SECTION 6.-WAIVER OF MORTGAGE LIEN

PETERSON v. ST. ANTHONY & DAKOTA ELEVATOR CO. (Supreme Court of North Dakota, 1899. 9 N. D. 55, 81 N. W. 59, 81 Am. St. Rep. 528.)

Action by Pehr Peterson against the St. Anthony & Dakota Elevator Company. Judgment for plaintiff. Defendant appeals.

WALLIN, J. This action was brought to recover damages for the alleged conversion of certain wheat upon which plaintiff had a chattel mortgage. The trial in the district court was had without a jury, and judgment was entered in favor of the plaintiff. The defendant appealed from such judgment, and the action is now before this court for trial de novo.

On the trial it was stipulated that the mortgagor delivered at defendant's elevator at Stiles, N. D., 135 bushels of wheat, worth 65 cents per bushel; and it is practically uncontroverted that the plaintiff bought the wheat of the mortgagor, and at his request paid one Kinney for such wheat; also, that the plaintiff had a chattel mortgage upon the wheat to secure a sum in excess of the judgment.

Appellant's counsel contend that the judgment should be reversed, and base their contention upon two grounds: (1) Upon the ground that it does not appear that before the action was brought there was a demand made for the wheat, followed by a refusal to deliver the same; (2) that it does affirmatively appear that there was a waiver by the plaintiff of the lien created by the mortgage, whereby the lien was destroyed, prior to the sale of the wheat to defendant.

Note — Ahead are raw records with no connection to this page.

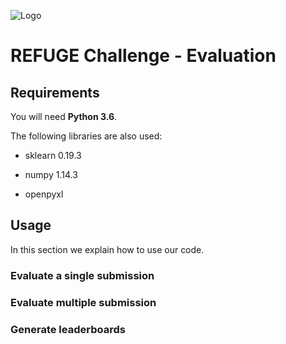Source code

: 
![Logo](http://optimaxeonsmall.augen.meduniwien.ac.at:8080/jorlando/refuge-evaluation/blob/master/logo_refuge_header.png)

# REFUGE Challenge - Evaluation

## Requirements

You will need **Python 3.6**.

The following libraries are also used:

- sklearn 0.19.3

- numpy 1.14.3

- openpyxl


## Usage

In this section we explain how to use our code.

### Evaluate a single submission

### Evaluate multiple submission

### Generate leaderboards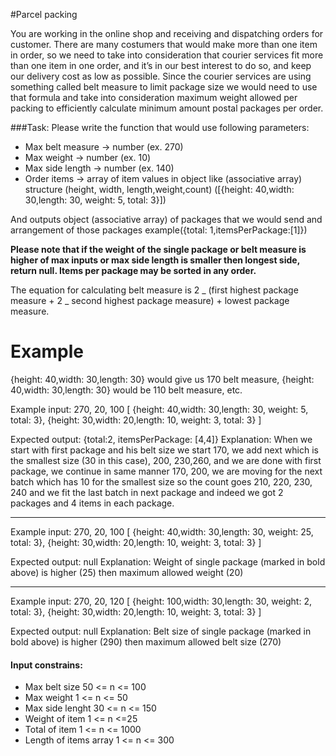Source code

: #Parcel packing

You are working in the online shop and receiving and dispatching orders for customer. There are many costumers that would make more than one item in order, so we need to take into consideration that courier services fit more than one item in one order, and it’s in our best interest to do so, and keep our delivery cost as low as possible. Since the courier services are using something called belt measure to limit package size we would need to use that formula and take into consideration maximum weight allowed per packing to efficiently calculate minimum amount postal packages per order.

###Task:
Please write the function that would use following parameters:

- Max belt measure -> number (ex. 270)
- Max weight -> number (ex. 10)
- Max side length -> number (ex. 140)
- Order items -> array of item values in object like (associative array) structure (height, width, length,weight,count) ([{height: 40,width: 30,length: 30, weight: 5, total: 3}])

And outputs object (associative array) of packages that we would send and arrangement of those packages example({total: 1,itemsPerPackage:[1]})

**Please note that if the weight of the single package or belt measure is higher of max inputs or max side length is smaller then longest side, return null. Items per package may be sorted in any order.**

The equation for calculating belt measure is 2 _ (first highest package measure + 2 _ second highest package measure) + lowest package measure.

# Example

{height: 40,width: 30,length: 30} would give us 170 belt measure,
{height: 40,width: 30,length: 30} would be 110 belt measure, etc.

Example input:
270, 20, 100 [
{height: 40,width: 30,length: 30, weight: 5, total: 3},
{height: 30,width: 20,length: 10, weight: 3, total: 3}
]

Expected output: {total:2, itemsPerPackage: [4,4]}
Explanation: When we start with first package and his belt size we start 170, we add next which is the smallest size (30 in this case), 200, 230,260, and we are done with first package, we continue in same manner 170, 200, we are moving for the next batch which has 10 for the smallest size so the count goes 210, 220, 230, 240 and we fit the last batch in next package and indeed we got 2 packages and 4 items in each package.

---

Example input:
270, 20, 100 [
{height: 40,width: 30,length: 30, weight: 25, total: 3},
{height: 30,width: 20,length: 10, weight: 3, total: 3}
]

Expected output: null
Explanation: Weight of single package (marked in bold above) is higher (25) then maximum allowed weight (20)

---

Example input:
270, 20, 120 [
{height: 100,width: 30,length: 30, weight: 2, total: 3},
{height: 30,width: 20,length: 10, weight: 3, total: 3}
]

Expected output: null
Explanation: Belt size of single package (marked in bold above) is higher (290) then maximum allowed belt size (270)

#### Input constrains:

- Max belt size 50 <= n <= 100
- Max weight 1 <= n <= 50
- Max side lenght 30 <= n <= 150
- Weight of item 1 <= n <=25
- Total of item 1 <= n <= 1000
- Length of items array 1 <= n <= 300
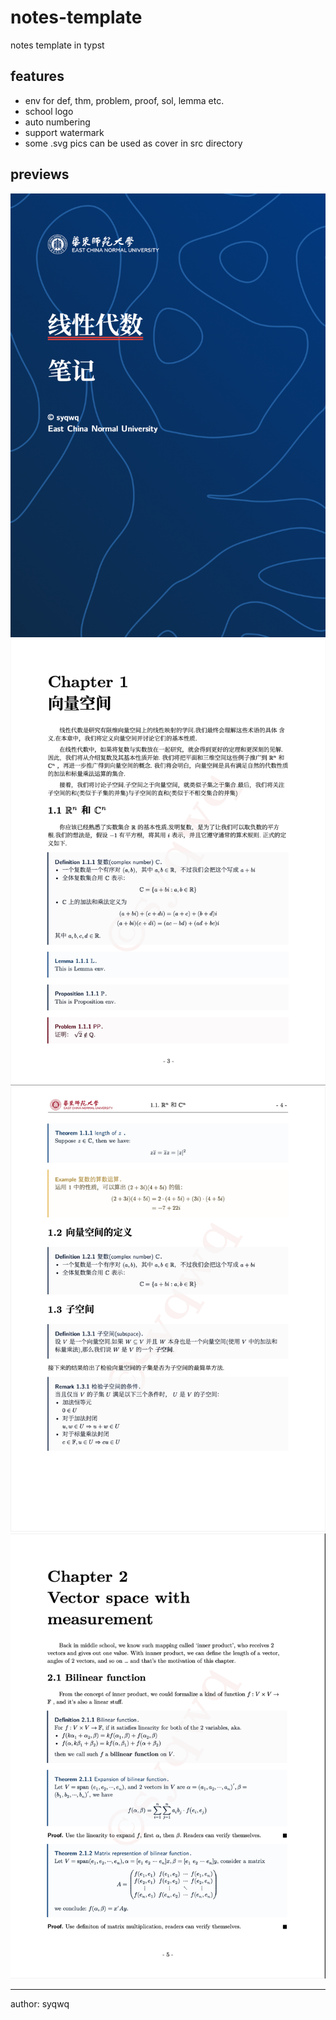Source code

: # notes-template
notes template in typst

## features
- env for def, thm, problem, proof, sol, lemma etc.
- school logo
- auto numbering
- support watermark
- some .svg pics can be used as cover in src directory

## previews
![封面](./pic/pic-1.png)
![ch-1](./pic/pic-2.png)
![content](./pic/pic-3.png)
![ch-2](./pic/pic-4.png)

---
author: syqwq
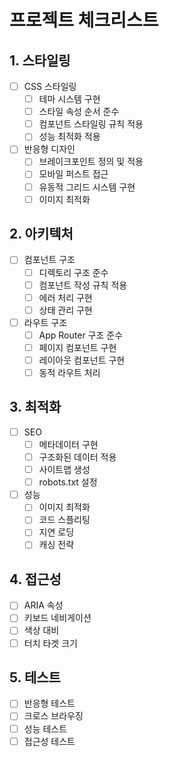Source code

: # 프로젝트 체크리스트

## 1. 스타일링
- [ ] CSS 스타일링
  - [ ] 테마 시스템 구현
  - [ ] 스타일 속성 순서 준수
  - [ ] 컴포넌트 스타일링 규칙 적용
  - [ ] 성능 최적화 적용

- [ ] 반응형 디자인
  - [ ] 브레이크포인트 정의 및 적용
  - [ ] 모바일 퍼스트 접근
  - [ ] 유동적 그리드 시스템 구현
  - [ ] 이미지 최적화

## 2. 아키텍처
- [ ] 컴포넌트 구조
  - [ ] 디렉토리 구조 준수
  - [ ] 컴포넌트 작성 규칙 적용
  - [ ] 에러 처리 구현
  - [ ] 상태 관리 구현

- [ ] 라우트 구조
  - [ ] App Router 구조 준수
  - [ ] 페이지 컴포넌트 구현
  - [ ] 레이아웃 컴포넌트 구현
  - [ ] 동적 라우트 처리

## 3. 최적화
- [ ] SEO
  - [ ] 메타데이터 구현
  - [ ] 구조화된 데이터 적용
  - [ ] 사이트맵 생성
  - [ ] robots.txt 설정

- [ ] 성능
  - [ ] 이미지 최적화
  - [ ] 코드 스플리팅
  - [ ] 지연 로딩
  - [ ] 캐싱 전략

## 4. 접근성
- [ ] ARIA 속성
- [ ] 키보드 네비게이션
- [ ] 색상 대비
- [ ] 터치 타겟 크기

## 5. 테스트
- [ ] 반응형 테스트
- [ ] 크로스 브라우징
- [ ] 성능 테스트
- [ ] 접근성 테스트 
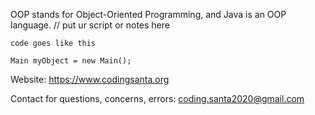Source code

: OOP stands for Object-Oriented Programming, and Java is an OOP language.
// put ur script or notes here

    code goes like this
    
    Main myObject = new Main();

Website: https://www.codingsanta.org

Contact for questions, concerns, errors: coding.santa2020@gmail.com
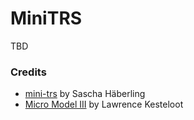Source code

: # MiniTRS

TBD

### Credits

* <a href="https://github.com/shaeberling/mini-trs">mini-trs</a> by Sascha H&auml;berling
* [Micro Model III](https://www.teamten.com/lawrence/projects/micro-model-3/) by Lawrence Kesteloot

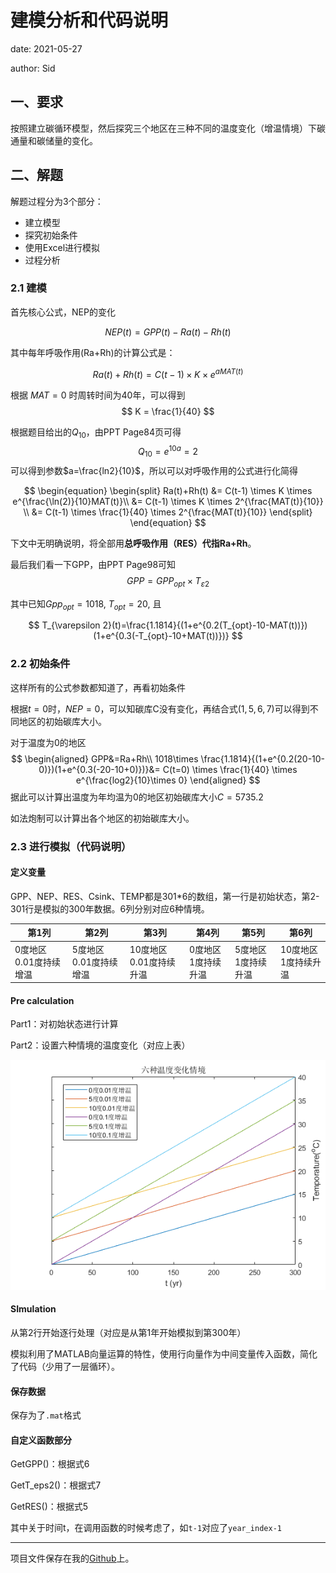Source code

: # 建模分析和代码说明

date: 2021-05-27

author:  Sid

## 一、要求

按照建立碳循环模型，然后探究三个地区在三种不同的温度变化（增温情境）下碳通量和碳储量的变化。

## 二、解题

解题过程分为3个部分：
* 建立模型
* 探究初始条件
* 使用Excel进行模拟
* 过程分析

### 2.1 建模
首先核心公式，NEP的变化

$$
NEP(t)= GPP(t)-Ra(t)-Rh(t) 
$$

其中每年呼吸作用(Ra+Rh)的计算公式是：

$$
Ra(t)+Rh(t)=C(t-1) \times K \times e^{aMAT(t)}  
$$

根据 $MAT=0$ 时周转时间为40年，可以得到
$$
K = \frac{1}{40}
$$

根据题目给出的$Q_{10}$，由PPT Page84页可得
$$
Q_{10}  =e^{10a}   =2
$$
可以得到参数$a=\frac{ln2}{10}$，所以可以对呼吸作用的公式进行化简得

$$
\begin{equation}
\begin{split}
Ra(t)+Rh(t) &=  C(t-1) \times K \times e^{\frac{\ln(2)}{10}MAT(t)}\\
&= C(t-1) \times K \times 2^{\frac{MAT(t)}{10}} \\
&= C(t-1) \times \frac{1}{40} \times 2^{\frac{MAT(t)}{10}}
\end{split} 
\end{equation}
$$

下文中无明确说明，将全部用**总呼吸作用（RES）代指Ra+Rh**。

最后我们看一下GPP，由PPT Page98可知
$$
GPP = GPP_{opt} \times T_{\varepsilon 2}
$$

其中已知$Gpp_{opt}=1018$, $T_{opt}=20$, 且

$$
T_{\varepsilon 2}(t)=\frac{1.1814}{(1+e^{0.2(T_{opt}-10-MAT(t))})(1+e^{0.3(-T_{opt}-10+MAT(t))})}  
$$

### 2.2 初始条件

这样所有的公式参数都知道了，再看初始条件

根据$t=0$时，$NEP=0$，可以知碳库C没有变化，再结合式$(1, 5, 6, 7)$可以得到不同地区的初始碳库大小。

对于温度为0的地区
$$
\begin{aligned}
GPP&=Ra+Rh\\
1018\times \frac{1.1814}{(1+e^{0.2(20-10-0)})(1+e^{0.3(-20-10+0)})}&= C(t=0) \times \frac{1}{40} \times e^{\frac{log2}{10}\times 0}
\end{aligned}
$$
据此可以计算出温度为年均温为0的地区初始碳库大小$C=5735.2$

如法炮制可以计算出各个地区的初始碳库大小。

### 2.3 进行模拟（代码说明）

#### 定义变量

GPP、NEP、RES、Csink、TEMP都是301*6的数组，第一行是初始状态，第2-301行是模拟的300年数据。6列分别对应6种情境。

|第1列|第2列|第3列|第4列|第5列|第6列|
|---|---|---|---|---|---|
|0度地区0.01度持续增温|5度地区0.01度持续增温|10度地区0.01度持续升温|0度地区1度持续升温|5度地区1度持续升温|10度地区1度持续升温|

#### Pre calculation

Part1：对初始状态进行计算

Part2：设置六种情境的温度变化（对应上表）

![](report.assets/Temp.png)

#### SImulation

从第2行开始逐行处理（对应是从第1年开始模拟到第300年）

模拟利用了MATLAB向量运算的特性，使用行向量作为中间变量传入函数，简化了代码（少用了一层循环）。

#### 保存数据

保存为了`.mat`格式

#### 自定义函数部分

GetGPP()：根据式6

GetT_eps2()：根据式7

GetRES()：根据式5

其中关于时间t，在调用函数的时候考虑了，如`t-1`对应了`year_index-1`



---

项目文件保存在我的[Github](https://github.com/sidpku/HW_GeneralEcology)上。

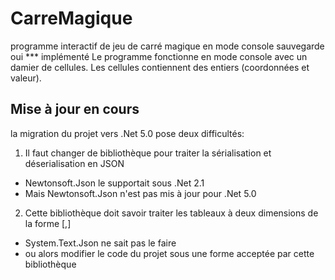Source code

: # CarreMagique
programme interactif de jeu de carré magique en mode console
sauvegarde oui
*** implémenté
Le programme fonctionne en mode console avec un damier de cellules.
Les cellules contiennent des entiers (coordonnées et valeur).
              

              
## Mise à jour en cours

la migration du projet vers .Net 5.0 pose deux difficultés:
1. Il faut changer de bibliothèque pour traiter la sérialisation et déserialisation en JSON
  * Newtonsoft.Json le supportait sous .Net 2.1
  * Mais Newtonsoft.Json n'est pas mis à jour pour .Net 5.0
2. Cette bibliothèque doit savoir traiter les tableaux à deux dimensions de la forme [,]
  * System.Text.Json ne sait pas le faire
  * ou alors modifier le code du projet sous une forme acceptée par cette bibliothèque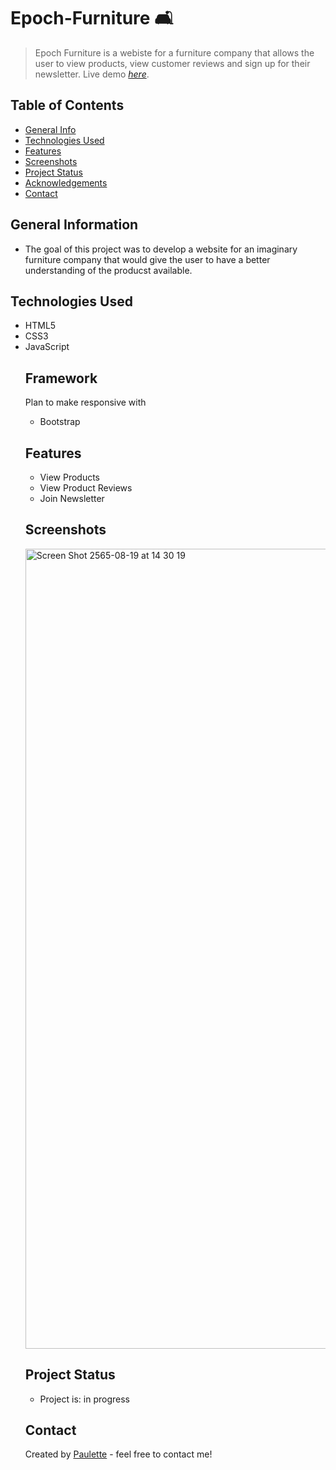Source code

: # Epoch-Furniture 🛋
> Epoch Furniture is a webiste for a furniture company that allows the user to view products, view customer reviews and sign up for their newsletter.
> Live demo [_here_](https://tabulate.netlify.app/).

## Table of Contents
* [General Info](#general-information)
* [Technologies Used](#technologies-used)
* [Features](#features)
* [Screenshots](#screenshots)
* [Project Status](#project-status)
* [Acknowledgements](#acknowledgements)
* [Contact](#contact)


## General Information
<ul><li>The goal of this project was to develop a website for an imaginary furniture company that would give the user to have a better understanding of the producst available.</li></ul>


## Technologies Used
<ul>
  <li>HTML5</li>
  <li>CSS3</li>
  <li>JavaScript</li>

  
## Framework 

Plan to make responsive with

 <ul> <li>Bootstrap</li></ul>
  
  




## Features

<ul>
  <li>View Products</li>
  <li>View Product Reviews</li>
  <li>Join Newsletter</li>
</ul>
 


## Screenshots

<img width="1280" alt="Screen Shot 2565-08-19 at 14 30 19" src="https://user-images.githubusercontent.com/96970580/185549568-26f843cc-dc0c-430c-87bb-bfbafcb7257c.png">





## Project Status
<ul>
<li>Project is: in progress </li></ul>


    
   


## Contact
Created by [Paulette](https://pzf.netlify.app/) - feel free to contact me!
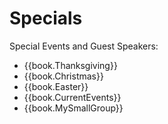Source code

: # Specials

Special Events and Guest Speakers:

- {{book.Thanksgiving}}
- {{book.Christmas}}
- {{book.Easter}}
- {{book.CurrentEvents}}
- {{book.MySmallGroup}}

We shall have occasion, in disposing of the case, to consider only the point of waiver, and will be compelled to hold, under the evidence, that plaintiff did waive the lien of the mortgage. A perusal of the testimony given by plaintiff's witnesses discloses that plaintiff-the mortgagee-visited the premises where the grain was grown on the day the mortgagor finished threshing in the year in question, and on that occasion requested the mortgagor to pay the debt secured by the mortgage. The mortgagor replied, in substance, that he would have to sell the wheat before he could get the money to pay with. To this plaintiff replied, in substance, that the mortgagor should go and get it. The mortgagor testified as follows: "Well, he didn't really tell me I should sell it. But I told him I would have to haul the wheat before I could get the money. Then he said I should get the money, he wanted the money." The testimony of the plaintiff is equally clear, and to the same effect. While on the stand, the plaintiff was asked as follows: "Q. Did you ever tell him anything about it? A. I told him to haul the wheat and sell

BAU.& DIL.B.L.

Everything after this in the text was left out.